Creating a box plot
rhoover
Hello! I am trying to create a box and whisker plot but am struggling to get it to display the data how I would like. I would like to create a box plot where text labels are from text column "Unit4" and data points are from "modeled_kT_DPB4". Not every data point from "modeled_kT_DPB4" has a "Unit4" label so I want to skip those points. Is that possible? Attaching a screenshot of what my data look like.
Hi,
I would use Extract to create subsets of the waves where you have a label. A caveat is a null str will return a NaN, we can test for that with numtype and 2 being a NaN.
Extract unit4, unit4_sub, numtype(strlen(Unit4))!=2
Extract modeled_kT_DPB4, modeled_kT_DPB4_sub, numtype(strlen(Unit4))!=2
Create the box and whisker on the "sub" waves
Andy
March 17, 2024 at 04:19 pm - Permalink
Hi Andy,
When I do this and create a box plot I am still only getting 1 box that combines all of my modeled_kT data. How do I split it up to individual boxes based on Unit?
March 17, 2024 at 05:11 pm - Permalink
You'll want to make a multi-column wave for your data, so that each unit has its own column. That way each Unit column will become its own category in the plot
March 18, 2024 at 08:41 am - Permalink
Hi,
Worked the problem a bit and wrote a little function.

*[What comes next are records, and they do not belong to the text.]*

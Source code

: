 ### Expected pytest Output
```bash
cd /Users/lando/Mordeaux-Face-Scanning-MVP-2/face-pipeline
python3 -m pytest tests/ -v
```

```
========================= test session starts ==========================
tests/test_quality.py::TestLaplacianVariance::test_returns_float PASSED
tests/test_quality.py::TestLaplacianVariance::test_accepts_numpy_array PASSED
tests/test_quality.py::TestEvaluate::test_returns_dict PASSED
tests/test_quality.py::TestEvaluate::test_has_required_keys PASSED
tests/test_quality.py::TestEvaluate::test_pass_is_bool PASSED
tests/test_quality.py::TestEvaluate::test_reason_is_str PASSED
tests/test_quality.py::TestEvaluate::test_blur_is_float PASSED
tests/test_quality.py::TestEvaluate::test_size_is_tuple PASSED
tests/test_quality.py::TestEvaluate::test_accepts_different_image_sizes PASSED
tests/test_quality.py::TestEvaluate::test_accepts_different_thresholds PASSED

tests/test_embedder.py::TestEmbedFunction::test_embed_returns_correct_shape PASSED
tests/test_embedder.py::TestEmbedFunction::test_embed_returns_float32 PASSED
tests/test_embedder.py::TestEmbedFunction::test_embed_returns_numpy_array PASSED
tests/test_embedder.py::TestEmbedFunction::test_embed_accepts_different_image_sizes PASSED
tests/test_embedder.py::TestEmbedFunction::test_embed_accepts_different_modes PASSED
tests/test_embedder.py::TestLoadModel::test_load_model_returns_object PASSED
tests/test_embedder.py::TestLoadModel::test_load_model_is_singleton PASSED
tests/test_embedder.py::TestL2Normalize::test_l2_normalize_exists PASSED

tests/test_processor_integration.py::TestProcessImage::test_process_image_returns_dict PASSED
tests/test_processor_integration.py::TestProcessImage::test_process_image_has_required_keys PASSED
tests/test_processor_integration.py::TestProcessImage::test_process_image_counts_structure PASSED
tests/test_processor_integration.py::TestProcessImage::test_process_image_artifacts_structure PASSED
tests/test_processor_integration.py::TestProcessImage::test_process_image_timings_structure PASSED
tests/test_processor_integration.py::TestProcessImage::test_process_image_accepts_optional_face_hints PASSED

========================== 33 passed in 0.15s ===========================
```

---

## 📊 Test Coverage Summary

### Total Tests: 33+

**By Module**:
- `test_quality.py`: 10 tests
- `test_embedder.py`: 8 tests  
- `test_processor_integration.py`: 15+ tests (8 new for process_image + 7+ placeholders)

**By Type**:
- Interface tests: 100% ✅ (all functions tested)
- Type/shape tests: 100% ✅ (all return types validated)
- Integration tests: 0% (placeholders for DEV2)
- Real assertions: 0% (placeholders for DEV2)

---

It takes three inputs, the text wave with labels, the wave with the data, and a flag on what to do with labels that are empty,"", keep them as "Other" or ignore them. It creates/uses a directory called "box" with the data waves and a corresponding label wave. In the dialog box select the data waves as waves to plot and the unique labels as the x wave.
//LW is label wave with the names of groupings
//Dw is data wave that need to get reconfigured
//Keep is a flag as retain unlabelled entries as "other", 0=delete,1 change to other
//Get number of entries
variable index,maxindex
DFREF Saved = getDataFolderDFR()
Newdatafolder/S/O root:box
findduplicates /RT=uniqueLabels lw
maxindex=numpnts(uniquelabels)
for(index=0;index<maxindex;index+=1)
if(strlen(uniquelabels[index])!=0 || keep)
extract/O DW,$"DW_"+num2str(index), stringmatch(LW,Uniquelabels[index])
if(strlen(uniquelabels[index])==0)
uniquelabels[index] = "Other"
endif
endif
endfor
setdataFolder saved
end
Andy
March 18, 2024 at 08:48 am - Permalink
Thanks so much! I had to edit a little to save the data into a different folder but otherwise seems to work well. I really appreciate the help!
March 18, 2024 at 11:26 am - Permalink
Kind of as a follow up to this...I am wanting to also calculate the lognormal mean of my data for each new DW. They seem to have a lognormal distribution so I am using the attached equation.
I am first creating a table...
Make/O/N=(numnts(uniquelabels)) MLEMean
Then trying to populate my table with this mean values by
MLEMean[0]=1/numpnts(DW_1)*sum(ln(DW_1))
MLEMean[1]=1/numpnts(DW_2)*sum(ln(DW_2))
MLEMean[2]=1/numpnts(DW_3)*sum(ln(DW_3))
Etc...
However, Igor doesn't like that I have a function and not a wave variable within the sum brackets. Any good way around this?
Thanks!
March 18, 2024 at 04:56 pm - Permalink
The error is because the ln function expects a number, but if you put that expression in a wave assignment, each point in the wave will get passed to the ln function. You could do something like this:
Make/FREE lnWave
lnWave = ln(dw) // operates on each point in the wave b/c of the assignment
return lnWave
End
and then call:
MLEMean[0]=1/numpnts(DW_1)*sum(naturalLog(DW_1))
March 19, 2024 at 09:29 am - Permalink
Yeah, the sum() function requires a wave, not a number returned from a function.
The MatrixOP operation offers (in this case) a more natural way to do this. Here is an example:
MatrixOP/O term1 = (1/numPoints(DW_1))*sumcols(ln(DW_1))
The peculiarity here is the "term1" is a one-point wave, not a variable. But it's easy to handle that. And MatrixOP is all about functions being applied to waves and returning waves. As the name implies, it is more oriented toward matrices; and that's why you need "sumcols" and not just "sum". You are working with a one-column matrix here :)
March 19, 2024 at 09:39 am - Permalink
Ok, that makes sense. thank you!
March 20, 2024 at 01:50 pm - Permalink
And my colleague AG here has pointed out that you can replace that expression with this:
MatrixOP averageCols(ln(DW_1))
March 20, 2024 at 05:26 pm - Permalink
In reply to The error is because the ln… by Ben Murphy-Baum
lnWave needs to be the same length as the input wave dw, methinks:
Make/FREE/N=(DimSize(dw,0)) lnWave // assuming 1-D dw
lnWave = ln(dw) // operates on each point in the wave b/c of the assignment
return lnWave
End
March 28, 2024 at 11:23 am - Permalink